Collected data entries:
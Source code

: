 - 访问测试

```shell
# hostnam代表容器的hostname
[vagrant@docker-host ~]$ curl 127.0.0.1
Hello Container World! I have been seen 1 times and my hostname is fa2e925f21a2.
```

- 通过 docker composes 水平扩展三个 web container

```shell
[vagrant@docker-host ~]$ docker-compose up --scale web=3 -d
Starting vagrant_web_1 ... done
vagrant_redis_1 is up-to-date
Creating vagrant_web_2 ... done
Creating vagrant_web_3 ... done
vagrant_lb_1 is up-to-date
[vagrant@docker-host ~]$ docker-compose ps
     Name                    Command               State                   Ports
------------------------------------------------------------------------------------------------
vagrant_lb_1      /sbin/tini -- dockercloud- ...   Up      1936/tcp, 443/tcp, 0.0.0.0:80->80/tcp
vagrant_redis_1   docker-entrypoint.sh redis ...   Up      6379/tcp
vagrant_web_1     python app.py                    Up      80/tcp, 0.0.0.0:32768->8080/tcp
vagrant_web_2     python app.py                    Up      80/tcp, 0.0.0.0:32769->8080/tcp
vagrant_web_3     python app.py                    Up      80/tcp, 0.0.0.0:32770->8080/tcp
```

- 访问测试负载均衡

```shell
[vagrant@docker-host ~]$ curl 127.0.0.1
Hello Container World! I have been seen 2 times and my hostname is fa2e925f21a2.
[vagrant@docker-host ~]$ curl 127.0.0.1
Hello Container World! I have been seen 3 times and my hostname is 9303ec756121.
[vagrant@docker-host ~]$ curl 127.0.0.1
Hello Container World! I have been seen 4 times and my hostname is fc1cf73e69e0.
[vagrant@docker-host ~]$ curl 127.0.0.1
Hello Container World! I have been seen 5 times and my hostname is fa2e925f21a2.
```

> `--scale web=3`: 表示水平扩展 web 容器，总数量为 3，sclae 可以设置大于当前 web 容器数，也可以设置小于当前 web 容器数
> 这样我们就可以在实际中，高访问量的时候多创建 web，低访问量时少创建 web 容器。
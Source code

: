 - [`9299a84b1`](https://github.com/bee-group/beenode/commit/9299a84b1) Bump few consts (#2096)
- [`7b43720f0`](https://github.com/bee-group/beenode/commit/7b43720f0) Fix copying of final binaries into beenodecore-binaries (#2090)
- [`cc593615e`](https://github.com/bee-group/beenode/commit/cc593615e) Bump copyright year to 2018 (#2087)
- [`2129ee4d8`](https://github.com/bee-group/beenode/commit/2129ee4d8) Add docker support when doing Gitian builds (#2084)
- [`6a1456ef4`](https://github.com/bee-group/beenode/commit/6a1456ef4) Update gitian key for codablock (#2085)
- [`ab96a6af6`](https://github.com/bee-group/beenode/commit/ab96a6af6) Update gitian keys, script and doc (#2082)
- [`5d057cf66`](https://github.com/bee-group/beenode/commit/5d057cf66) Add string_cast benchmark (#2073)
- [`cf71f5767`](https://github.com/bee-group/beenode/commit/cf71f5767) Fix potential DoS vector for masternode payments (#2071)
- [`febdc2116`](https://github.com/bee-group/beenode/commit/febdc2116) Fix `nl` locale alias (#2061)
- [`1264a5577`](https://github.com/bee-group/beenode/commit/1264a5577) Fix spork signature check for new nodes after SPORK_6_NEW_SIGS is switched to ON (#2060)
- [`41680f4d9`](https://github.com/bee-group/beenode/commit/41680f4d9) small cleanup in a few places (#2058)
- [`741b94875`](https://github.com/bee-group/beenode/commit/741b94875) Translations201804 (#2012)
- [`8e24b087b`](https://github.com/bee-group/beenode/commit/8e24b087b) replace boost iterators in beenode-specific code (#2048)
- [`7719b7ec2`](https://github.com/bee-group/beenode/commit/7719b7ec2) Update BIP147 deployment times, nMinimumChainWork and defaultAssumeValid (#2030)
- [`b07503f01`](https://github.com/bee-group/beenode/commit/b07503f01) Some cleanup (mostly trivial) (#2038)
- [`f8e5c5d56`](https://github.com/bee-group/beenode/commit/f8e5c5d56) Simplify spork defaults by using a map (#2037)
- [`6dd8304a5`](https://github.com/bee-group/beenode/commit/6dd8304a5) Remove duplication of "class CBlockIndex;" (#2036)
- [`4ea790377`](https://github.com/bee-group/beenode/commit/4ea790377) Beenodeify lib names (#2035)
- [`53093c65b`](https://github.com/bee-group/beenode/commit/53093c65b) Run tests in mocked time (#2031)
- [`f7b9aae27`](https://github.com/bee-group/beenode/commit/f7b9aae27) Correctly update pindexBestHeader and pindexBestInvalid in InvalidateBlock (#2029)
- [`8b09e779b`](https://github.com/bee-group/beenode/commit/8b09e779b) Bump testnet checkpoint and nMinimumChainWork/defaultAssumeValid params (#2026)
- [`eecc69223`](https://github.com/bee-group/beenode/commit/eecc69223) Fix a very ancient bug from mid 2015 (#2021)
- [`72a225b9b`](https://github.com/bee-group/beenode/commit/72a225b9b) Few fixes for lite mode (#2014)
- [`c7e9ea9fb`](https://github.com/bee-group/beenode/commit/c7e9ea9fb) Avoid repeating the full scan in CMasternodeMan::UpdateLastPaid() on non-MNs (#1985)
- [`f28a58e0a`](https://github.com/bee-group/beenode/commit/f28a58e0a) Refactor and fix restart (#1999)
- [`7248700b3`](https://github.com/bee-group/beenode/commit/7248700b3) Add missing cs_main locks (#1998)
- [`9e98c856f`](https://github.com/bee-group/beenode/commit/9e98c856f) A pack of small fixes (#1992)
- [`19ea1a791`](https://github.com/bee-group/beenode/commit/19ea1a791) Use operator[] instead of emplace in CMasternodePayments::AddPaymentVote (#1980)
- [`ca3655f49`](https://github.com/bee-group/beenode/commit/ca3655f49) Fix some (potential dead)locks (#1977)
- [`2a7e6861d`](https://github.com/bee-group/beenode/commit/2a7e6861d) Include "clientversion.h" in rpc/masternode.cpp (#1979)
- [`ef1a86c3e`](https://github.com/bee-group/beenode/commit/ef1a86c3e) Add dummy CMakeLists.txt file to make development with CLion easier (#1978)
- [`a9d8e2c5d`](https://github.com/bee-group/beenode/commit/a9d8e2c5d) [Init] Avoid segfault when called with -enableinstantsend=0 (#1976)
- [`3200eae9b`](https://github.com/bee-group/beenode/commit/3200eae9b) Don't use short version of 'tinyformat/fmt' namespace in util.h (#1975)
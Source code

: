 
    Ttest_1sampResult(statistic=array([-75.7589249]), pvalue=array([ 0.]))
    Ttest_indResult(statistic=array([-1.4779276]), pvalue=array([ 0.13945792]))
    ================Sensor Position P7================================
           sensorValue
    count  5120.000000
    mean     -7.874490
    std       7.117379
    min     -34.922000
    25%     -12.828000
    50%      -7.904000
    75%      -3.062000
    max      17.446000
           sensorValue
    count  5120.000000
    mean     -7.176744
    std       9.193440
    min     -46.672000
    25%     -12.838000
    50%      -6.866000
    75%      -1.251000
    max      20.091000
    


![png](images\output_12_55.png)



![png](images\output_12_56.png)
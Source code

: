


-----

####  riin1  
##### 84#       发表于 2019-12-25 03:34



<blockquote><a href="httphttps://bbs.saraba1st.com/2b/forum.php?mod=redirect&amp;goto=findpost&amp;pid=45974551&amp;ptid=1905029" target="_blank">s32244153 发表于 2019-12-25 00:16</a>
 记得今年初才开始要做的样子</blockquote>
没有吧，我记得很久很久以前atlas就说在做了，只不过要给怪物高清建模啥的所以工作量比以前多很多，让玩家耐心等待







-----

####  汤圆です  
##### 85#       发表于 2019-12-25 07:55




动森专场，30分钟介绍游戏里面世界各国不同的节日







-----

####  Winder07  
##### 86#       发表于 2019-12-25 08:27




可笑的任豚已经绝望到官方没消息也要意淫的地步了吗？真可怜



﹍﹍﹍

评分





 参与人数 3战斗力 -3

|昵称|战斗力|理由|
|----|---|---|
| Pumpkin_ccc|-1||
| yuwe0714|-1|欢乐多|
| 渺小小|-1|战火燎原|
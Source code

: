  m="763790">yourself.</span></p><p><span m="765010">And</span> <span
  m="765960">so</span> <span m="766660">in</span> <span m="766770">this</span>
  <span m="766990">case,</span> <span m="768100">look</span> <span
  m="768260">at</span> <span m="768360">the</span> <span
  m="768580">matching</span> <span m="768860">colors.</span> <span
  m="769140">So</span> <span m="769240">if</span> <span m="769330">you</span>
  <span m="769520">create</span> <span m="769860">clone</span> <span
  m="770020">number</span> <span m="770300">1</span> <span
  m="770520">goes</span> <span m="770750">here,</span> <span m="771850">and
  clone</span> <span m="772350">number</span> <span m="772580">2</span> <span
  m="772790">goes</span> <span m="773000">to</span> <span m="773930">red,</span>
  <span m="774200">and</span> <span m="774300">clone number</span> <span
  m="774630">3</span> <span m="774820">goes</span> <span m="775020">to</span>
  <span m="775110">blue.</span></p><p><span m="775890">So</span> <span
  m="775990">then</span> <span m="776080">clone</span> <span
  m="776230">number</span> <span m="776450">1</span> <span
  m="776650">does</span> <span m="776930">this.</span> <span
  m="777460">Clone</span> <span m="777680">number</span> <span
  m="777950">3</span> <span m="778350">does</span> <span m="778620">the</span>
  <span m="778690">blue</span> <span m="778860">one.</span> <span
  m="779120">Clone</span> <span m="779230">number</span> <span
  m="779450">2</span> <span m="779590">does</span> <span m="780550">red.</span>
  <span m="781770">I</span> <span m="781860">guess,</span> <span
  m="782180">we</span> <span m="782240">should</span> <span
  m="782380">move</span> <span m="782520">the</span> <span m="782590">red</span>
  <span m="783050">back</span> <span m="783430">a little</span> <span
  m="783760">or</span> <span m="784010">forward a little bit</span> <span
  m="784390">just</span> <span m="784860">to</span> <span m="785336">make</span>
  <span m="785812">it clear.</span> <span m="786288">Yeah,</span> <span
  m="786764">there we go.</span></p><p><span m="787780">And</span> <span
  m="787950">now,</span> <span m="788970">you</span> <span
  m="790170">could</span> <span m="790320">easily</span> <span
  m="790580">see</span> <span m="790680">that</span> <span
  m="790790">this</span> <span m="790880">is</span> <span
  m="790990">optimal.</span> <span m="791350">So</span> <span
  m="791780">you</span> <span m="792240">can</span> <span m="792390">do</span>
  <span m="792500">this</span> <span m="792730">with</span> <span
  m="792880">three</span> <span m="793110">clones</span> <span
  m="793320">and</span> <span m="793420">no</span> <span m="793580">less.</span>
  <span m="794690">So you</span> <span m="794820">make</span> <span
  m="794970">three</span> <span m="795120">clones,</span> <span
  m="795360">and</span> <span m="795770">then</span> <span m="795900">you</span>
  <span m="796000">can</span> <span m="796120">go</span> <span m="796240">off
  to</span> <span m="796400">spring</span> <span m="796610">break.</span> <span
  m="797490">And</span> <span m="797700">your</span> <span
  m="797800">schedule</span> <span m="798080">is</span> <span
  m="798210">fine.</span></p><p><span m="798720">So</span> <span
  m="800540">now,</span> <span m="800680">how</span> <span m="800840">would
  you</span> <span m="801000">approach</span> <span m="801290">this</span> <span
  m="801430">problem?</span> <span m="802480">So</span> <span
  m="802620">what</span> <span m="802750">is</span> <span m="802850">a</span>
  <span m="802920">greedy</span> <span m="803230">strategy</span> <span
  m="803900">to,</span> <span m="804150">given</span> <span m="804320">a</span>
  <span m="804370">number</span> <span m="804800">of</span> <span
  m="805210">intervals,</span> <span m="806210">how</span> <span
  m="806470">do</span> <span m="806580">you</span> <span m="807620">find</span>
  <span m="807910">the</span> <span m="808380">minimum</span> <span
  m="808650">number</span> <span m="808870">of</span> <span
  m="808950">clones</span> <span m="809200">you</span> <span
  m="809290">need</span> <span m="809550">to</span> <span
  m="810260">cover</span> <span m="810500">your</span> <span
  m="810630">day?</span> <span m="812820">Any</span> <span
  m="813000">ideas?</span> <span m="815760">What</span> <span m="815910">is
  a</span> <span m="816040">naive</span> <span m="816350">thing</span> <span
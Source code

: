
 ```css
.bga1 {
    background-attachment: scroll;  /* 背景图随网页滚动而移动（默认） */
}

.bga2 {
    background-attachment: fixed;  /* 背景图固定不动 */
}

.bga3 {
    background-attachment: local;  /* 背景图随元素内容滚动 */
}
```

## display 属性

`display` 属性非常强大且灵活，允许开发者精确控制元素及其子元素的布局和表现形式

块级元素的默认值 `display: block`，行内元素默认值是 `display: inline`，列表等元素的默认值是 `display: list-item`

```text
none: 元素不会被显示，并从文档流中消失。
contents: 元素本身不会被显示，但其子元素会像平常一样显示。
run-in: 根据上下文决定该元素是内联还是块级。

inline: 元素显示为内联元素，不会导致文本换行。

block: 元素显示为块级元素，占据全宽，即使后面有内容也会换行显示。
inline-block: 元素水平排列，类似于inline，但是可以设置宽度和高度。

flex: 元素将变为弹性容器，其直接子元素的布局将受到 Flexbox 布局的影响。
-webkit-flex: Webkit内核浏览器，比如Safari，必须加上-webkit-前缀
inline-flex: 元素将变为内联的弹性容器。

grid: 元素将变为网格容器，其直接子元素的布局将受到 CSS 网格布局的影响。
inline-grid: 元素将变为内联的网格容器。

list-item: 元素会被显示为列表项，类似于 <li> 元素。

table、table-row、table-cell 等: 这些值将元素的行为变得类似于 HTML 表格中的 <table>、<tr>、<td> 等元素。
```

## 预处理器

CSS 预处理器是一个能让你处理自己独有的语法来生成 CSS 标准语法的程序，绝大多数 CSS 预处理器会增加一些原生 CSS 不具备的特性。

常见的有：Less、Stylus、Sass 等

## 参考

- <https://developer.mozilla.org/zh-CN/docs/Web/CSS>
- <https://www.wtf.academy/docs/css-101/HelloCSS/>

§ **Required work**:
What you return should be the lines from the start of the data through the line with "容器数，也可以设置小于当前 web 容器数", quoted exactly and nothing more.

§ **Output of the task**:
Source code

: - 访问测试

```shell
# hostnam代表容器的hostname
[vagrant@docker-host ~]$ curl 127.0.0.1
Hello Container World! I have been seen 1 times and my hostname is fa2e925f21a2.
```

- 通过 docker composes 水平扩展三个 web container

```shell
[vagrant@docker-host ~]$ docker-compose up --scale web=3 -d
Starting vagrant_web_1 ... done
vagrant_redis_1 is up-to-date
Creating vagrant_web_2 ... done
Creating vagrant_web_3 ... done
vagrant_lb_1 is up-to-date
[vagrant@docker-host ~]$ docker-compose ps
     Name                    Command               State                   Ports
------------------------------------------------------------------------------------------------
vagrant_lb_1      /sbin/tini -- dockercloud- ...   Up      1936/tcp, 443/tcp, 0.0.0.0:80->80/tcp
vagrant_redis_1   docker-entrypoint.sh redis ...   Up      6379/tcp
vagrant_web_1     python app.py                    Up      80/tcp, 0.0.0.0:32768->8080/tcp
vagrant_web_2     python app.py                    Up      80/tcp, 0.0.0.0:32769->8080/tcp
vagrant_web_3     python app.py                    Up      80/tcp, 0.0.0.0:32770->8080/tcp
```

- 访问测试负载均衡

```shell
[vagrant@docker-host ~]$ curl 127.0.0.1
Hello Container World! I have been seen 2 times and my hostname is fa2e925f21a2.
[vagrant@docker-host ~]$ curl 127.0.0.1
Hello Container World! I have been seen 3 times and my hostname is 9303ec756121.
[vagrant@docker-host ~]$ curl 127.0.0.1
Hello Container World! I have been seen 4 times and my hostname is fc1cf73e69e0.
[vagrant@docker-host ~]$ curl 127.0.0.1
Hello Container World! I have been seen 5 times and my hostname is fa2e925f21a2.
```

> `--scale web=3`: 表示水平扩展 web 容器，总数量为 3，sclae 可以设置大于当前 web 容器数，也可以设置小于当前 web 容器数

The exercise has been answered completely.